→ **WORK ORDER**: Copy each line of the entries that includes the word "cache".

##### INPUT DATA

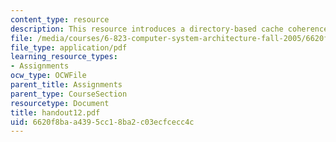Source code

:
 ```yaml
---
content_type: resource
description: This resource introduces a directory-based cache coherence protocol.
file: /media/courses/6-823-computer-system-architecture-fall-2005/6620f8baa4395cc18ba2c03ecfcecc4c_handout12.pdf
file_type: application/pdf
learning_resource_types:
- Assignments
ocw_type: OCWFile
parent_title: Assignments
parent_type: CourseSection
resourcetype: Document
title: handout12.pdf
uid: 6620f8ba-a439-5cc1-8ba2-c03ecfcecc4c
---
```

##########
##### INPUT DATA

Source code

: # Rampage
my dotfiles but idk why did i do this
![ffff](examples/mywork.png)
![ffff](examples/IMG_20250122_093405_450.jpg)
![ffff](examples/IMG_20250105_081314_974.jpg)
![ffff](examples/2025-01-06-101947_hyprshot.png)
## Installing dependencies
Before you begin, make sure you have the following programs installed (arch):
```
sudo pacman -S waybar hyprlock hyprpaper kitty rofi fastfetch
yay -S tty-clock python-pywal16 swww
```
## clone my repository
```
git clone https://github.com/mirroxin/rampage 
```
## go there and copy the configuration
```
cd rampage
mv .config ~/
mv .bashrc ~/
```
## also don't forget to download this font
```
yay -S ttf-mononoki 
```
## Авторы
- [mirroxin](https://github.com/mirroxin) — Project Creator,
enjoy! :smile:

##########
##### INPUT DATA

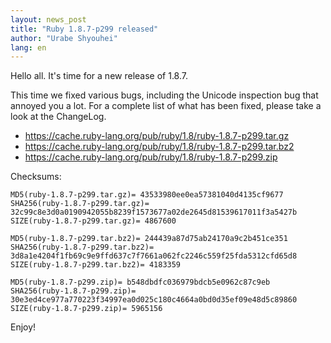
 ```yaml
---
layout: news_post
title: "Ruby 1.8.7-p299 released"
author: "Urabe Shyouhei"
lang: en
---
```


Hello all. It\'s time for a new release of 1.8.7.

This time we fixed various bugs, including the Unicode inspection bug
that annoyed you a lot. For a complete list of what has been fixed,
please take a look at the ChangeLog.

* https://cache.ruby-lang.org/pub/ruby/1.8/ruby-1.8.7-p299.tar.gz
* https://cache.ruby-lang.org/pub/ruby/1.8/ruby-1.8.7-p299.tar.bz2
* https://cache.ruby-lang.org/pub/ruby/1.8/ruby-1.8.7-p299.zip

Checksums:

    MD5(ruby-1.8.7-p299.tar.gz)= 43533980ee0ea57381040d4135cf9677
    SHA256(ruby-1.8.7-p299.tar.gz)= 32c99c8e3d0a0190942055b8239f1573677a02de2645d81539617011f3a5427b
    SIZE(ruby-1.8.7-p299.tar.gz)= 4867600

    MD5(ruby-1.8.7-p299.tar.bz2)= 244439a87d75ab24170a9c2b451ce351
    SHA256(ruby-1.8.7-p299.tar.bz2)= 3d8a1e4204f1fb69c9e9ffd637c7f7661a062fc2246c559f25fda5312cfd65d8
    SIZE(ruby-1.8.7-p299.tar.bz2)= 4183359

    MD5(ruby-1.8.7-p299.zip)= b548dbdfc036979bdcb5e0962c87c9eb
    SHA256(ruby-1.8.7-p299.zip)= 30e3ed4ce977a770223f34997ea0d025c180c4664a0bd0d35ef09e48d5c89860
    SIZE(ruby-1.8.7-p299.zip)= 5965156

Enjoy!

##########

→ **WRITTEN ANSWER**:
description: This resource introduces a directory-based cache coherence protocol.
* https://cache.ruby-lang.org/pub/ruby/1.8/ruby-1.8.7-p299.tar.gz
* https://cache.ruby-lang.org/pub/ruby/1.8/ruby-1.8.7-p299.tar.bz2
* https://cache.ruby-lang.org/pub/ruby/1.8/ruby-1.8.7-p299.zip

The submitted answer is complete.